Dr Jacqueline Laws
Jacqueline was formerly the Director of, and Admissions Tutor for, the PhD Programmes in Applied Linguistics, and taught modules on Grammar at undergraduate and postgraduate level. She also delivered modules on research design at doctoral level and supervised a number of PhD students, but ceased to take on further supervision in July 2019.
In 2012, Jacqueline won a University Award for Outstanding Contributions to Teaching and Learning.
Areas of Interest
Jacqueline's research interests relate to all aspects of grammar, child language acquisition, cognitive linguistics and corpus linguistics. She recently held a British Academy/Leverhulme grant to support her research on the distributional properties of complex words in adult spoken language and hosted a Workshop on Derivational Morphology and Spoken Language on 22nd June, 2016. In parallel, she is investigating the acquisition of derivational morphology in children with normally developing language. This work has implications for research in multilingualism, literacy, education and clinical studies. Jacqueline has developed a database of 18,000 complex word types in adult speech called MorphoQuantics: A Database of Derivational Morphology in Adult Spoken English.
Jacqueline has also published on the characteristics of split intransitivity in Italian and Mandarin, in particular, the interaction between semantic verb class, aspect and word order effects.
For her PhD in Psycholinguistics (funded by the Social Science Research Council), Jacqueline explored the relationship between human reasoning and accuracy in solving problems in formal logic, specifically linear syllogisms.
Research groups / Centres
- Alangari, M., Jaworska, S. and Laws, J. (2019) Who’s afraid of phrasal verbs? The use of phrasal verbs in expert academic writing in the discipline of Linguistics. Journal of English for Academic Purposes. ISSN 1475-1585 (In Press)
- Laws, J. (2019) Profiling complex word usage in the speech of English preschool children: frequency patterns and transparency characteristics. First Language, 39 (6). pp. 593-617. ISSN 0142-7237 doi: https://doi.org/10.1177/0142723719872669
- Laws, J. and Ryder, C. (2018) Register variation in spoken British English: the case of verb-forming suffixation.
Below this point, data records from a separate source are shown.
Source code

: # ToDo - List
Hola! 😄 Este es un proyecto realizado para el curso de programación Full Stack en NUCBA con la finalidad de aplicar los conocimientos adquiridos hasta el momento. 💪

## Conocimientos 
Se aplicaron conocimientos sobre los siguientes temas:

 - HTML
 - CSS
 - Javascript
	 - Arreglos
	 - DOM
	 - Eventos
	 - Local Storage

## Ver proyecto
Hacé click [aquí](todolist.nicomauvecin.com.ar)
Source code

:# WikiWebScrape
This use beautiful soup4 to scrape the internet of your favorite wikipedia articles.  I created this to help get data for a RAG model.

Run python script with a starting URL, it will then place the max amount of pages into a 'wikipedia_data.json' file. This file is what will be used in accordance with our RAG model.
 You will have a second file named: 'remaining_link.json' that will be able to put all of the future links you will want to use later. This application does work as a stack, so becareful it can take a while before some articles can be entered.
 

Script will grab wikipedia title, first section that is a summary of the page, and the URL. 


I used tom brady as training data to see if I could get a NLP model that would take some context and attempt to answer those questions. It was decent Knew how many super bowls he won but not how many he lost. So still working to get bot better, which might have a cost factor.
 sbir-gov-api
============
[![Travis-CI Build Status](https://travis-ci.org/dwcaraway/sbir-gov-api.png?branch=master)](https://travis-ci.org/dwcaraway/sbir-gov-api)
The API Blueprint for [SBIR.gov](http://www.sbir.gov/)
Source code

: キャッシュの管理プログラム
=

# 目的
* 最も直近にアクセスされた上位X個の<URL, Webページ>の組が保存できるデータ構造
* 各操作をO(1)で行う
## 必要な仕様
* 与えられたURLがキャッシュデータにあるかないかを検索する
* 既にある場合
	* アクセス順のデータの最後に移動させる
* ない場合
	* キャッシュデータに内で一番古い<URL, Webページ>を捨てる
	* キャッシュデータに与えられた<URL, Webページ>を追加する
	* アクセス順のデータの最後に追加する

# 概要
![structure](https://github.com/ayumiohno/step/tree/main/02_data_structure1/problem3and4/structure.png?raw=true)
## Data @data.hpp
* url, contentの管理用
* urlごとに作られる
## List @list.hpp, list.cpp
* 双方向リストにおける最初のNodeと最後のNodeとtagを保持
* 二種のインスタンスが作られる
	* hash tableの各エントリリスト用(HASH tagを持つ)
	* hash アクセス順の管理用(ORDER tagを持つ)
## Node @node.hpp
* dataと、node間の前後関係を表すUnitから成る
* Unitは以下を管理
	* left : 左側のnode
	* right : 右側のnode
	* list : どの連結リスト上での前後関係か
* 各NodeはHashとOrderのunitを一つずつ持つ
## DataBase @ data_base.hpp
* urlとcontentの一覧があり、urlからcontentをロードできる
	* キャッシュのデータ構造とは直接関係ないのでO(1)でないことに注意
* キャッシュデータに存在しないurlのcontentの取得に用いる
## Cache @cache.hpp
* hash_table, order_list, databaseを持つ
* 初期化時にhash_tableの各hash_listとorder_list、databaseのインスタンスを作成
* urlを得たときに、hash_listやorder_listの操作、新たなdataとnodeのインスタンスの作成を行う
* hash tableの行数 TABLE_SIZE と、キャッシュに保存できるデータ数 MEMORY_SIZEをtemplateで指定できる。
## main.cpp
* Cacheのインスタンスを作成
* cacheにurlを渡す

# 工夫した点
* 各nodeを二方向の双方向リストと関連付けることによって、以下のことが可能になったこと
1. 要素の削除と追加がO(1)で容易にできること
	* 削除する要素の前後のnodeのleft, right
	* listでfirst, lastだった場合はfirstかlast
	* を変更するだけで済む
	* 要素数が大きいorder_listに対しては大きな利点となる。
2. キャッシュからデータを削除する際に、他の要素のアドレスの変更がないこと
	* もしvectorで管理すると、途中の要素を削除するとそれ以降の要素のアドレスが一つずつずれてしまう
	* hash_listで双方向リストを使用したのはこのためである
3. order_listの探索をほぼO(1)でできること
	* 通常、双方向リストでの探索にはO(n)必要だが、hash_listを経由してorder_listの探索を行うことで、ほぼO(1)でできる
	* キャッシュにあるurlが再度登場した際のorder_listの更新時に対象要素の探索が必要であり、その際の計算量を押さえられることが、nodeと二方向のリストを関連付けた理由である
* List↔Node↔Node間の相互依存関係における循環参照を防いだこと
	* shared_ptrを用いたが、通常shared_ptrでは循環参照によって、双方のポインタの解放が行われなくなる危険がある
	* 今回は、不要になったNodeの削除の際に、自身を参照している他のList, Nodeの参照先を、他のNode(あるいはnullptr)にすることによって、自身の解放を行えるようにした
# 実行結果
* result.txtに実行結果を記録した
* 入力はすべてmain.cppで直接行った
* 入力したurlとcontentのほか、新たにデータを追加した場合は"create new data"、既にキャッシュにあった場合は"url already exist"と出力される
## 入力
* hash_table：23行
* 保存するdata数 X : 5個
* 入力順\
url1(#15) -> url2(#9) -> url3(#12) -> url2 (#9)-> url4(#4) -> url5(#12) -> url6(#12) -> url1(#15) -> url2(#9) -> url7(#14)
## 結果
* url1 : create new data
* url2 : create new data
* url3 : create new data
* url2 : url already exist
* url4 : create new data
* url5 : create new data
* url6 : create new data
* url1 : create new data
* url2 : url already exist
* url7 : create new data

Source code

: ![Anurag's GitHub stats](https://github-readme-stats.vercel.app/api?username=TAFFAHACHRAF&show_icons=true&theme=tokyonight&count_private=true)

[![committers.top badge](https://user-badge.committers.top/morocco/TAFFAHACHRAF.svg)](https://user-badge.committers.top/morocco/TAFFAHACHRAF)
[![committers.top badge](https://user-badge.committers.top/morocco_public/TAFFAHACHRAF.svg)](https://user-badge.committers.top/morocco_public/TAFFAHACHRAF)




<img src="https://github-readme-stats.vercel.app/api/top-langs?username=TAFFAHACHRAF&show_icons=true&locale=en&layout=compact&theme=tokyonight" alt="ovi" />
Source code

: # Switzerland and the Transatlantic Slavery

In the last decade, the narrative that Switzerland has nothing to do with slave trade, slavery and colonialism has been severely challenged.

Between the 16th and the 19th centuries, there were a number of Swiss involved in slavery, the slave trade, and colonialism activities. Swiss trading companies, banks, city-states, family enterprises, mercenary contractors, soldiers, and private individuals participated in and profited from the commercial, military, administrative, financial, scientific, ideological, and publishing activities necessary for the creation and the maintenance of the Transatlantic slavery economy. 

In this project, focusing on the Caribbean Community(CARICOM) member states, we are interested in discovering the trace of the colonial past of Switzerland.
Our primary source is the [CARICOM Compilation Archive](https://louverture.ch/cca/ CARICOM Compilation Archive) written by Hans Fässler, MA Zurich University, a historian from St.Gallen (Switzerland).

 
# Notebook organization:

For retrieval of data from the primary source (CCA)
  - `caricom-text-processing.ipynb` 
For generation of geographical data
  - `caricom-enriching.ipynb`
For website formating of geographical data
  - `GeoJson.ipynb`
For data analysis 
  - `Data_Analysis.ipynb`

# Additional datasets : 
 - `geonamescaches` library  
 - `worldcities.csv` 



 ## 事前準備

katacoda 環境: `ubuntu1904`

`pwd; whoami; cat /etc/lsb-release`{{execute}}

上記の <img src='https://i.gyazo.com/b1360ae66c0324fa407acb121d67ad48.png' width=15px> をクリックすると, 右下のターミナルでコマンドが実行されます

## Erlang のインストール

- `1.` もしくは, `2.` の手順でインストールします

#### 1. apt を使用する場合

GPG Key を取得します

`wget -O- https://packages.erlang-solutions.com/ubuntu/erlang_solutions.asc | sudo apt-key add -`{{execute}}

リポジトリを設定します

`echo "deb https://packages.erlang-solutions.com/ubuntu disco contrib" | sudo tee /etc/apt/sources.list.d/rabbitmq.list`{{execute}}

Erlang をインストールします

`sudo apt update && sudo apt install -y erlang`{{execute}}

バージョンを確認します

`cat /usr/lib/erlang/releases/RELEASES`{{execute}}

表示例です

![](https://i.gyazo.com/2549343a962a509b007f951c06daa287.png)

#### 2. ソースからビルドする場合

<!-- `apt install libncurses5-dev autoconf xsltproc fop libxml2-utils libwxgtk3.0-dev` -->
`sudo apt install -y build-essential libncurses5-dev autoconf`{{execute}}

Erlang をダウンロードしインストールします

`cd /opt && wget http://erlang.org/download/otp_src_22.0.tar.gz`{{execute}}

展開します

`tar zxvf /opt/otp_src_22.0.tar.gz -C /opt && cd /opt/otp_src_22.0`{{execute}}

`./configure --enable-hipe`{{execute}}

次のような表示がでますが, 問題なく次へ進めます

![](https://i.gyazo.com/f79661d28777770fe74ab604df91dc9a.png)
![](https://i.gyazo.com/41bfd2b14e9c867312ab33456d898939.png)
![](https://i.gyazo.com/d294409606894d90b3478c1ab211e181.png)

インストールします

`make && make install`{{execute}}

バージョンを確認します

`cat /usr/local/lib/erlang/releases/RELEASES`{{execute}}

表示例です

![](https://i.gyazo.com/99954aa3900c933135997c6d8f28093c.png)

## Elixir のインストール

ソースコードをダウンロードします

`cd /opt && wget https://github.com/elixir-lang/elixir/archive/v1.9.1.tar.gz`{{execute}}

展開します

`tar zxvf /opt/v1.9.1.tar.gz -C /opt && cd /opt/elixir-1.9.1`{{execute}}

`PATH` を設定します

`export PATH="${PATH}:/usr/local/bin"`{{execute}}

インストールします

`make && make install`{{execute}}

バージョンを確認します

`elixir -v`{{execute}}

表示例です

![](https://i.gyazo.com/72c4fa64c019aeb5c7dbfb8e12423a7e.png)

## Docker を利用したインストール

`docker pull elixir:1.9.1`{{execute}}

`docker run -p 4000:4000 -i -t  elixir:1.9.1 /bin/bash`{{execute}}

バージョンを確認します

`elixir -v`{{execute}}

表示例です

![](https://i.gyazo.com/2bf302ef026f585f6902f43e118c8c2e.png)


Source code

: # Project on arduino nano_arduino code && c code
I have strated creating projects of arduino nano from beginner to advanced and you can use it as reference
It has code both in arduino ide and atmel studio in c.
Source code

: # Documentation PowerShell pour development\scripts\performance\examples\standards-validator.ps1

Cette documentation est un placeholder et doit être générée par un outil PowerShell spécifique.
International Journal of Corpus Linguistics, 23 (1). pp. 1-27. ISSN 1569-9811 doi: https://doi.org/10.1075/ijcl.16036.law
- Laws, J., Ryder, C. and Jaworska, S. (2017) A diachronic corpus-based study into the effects of age and gender on the usage patterns of verb-forming suffixation in spoken British English. International Journal of Corpus Linguistics, 22 (3). pp. 375-402. ISSN 1569-9811 doi: https://doi.org/10.1075/ijcl.22.3.04law
- Laws, J. and Ryder, C. (2014) Getting the measure of derivational morphology in adult speech a corpus analysis using MorphoQuantics. Language Studies Working Papers, 6. pp. 3-17. ISSN 2040-3461
- Laws, J. V. and Yuan, B. (2010) Is the core-peripheral distinction for unaccusative verbs cross-linguistically consistent? Empirical evidence from Mandarin. Chinese Language and Discourse, 1 (2). pp. 220-263. ISSN 1877-8798 doi: https://doi.org/10.1075/cld.1.2.03law
- Laws, J. V. (2010) To 'be', and not to 'have': auxiliary selection in unaccusative verbs in Italian. Language Studies Working Papers, 2. pp. 3-16. ISSN 2040-3461
- Laws, J. (2015). A Grand Tour of English Grammatical Constructions. A review of: Martin Hilpert (2014). Construction Grammar and its Application to English. Edinburgh: Edinburgh University Press. English Today , 31 (3): 66-63.
MA in Linguistics (Reading); PhD in Psycholinguistics (London); BA (Hons) Italian (London), BSc (Hons) Psychology (CNAA), Postgraduate Certificate in Academic Practice (Reading), Fellow of the Higher Education Academy (FHEA).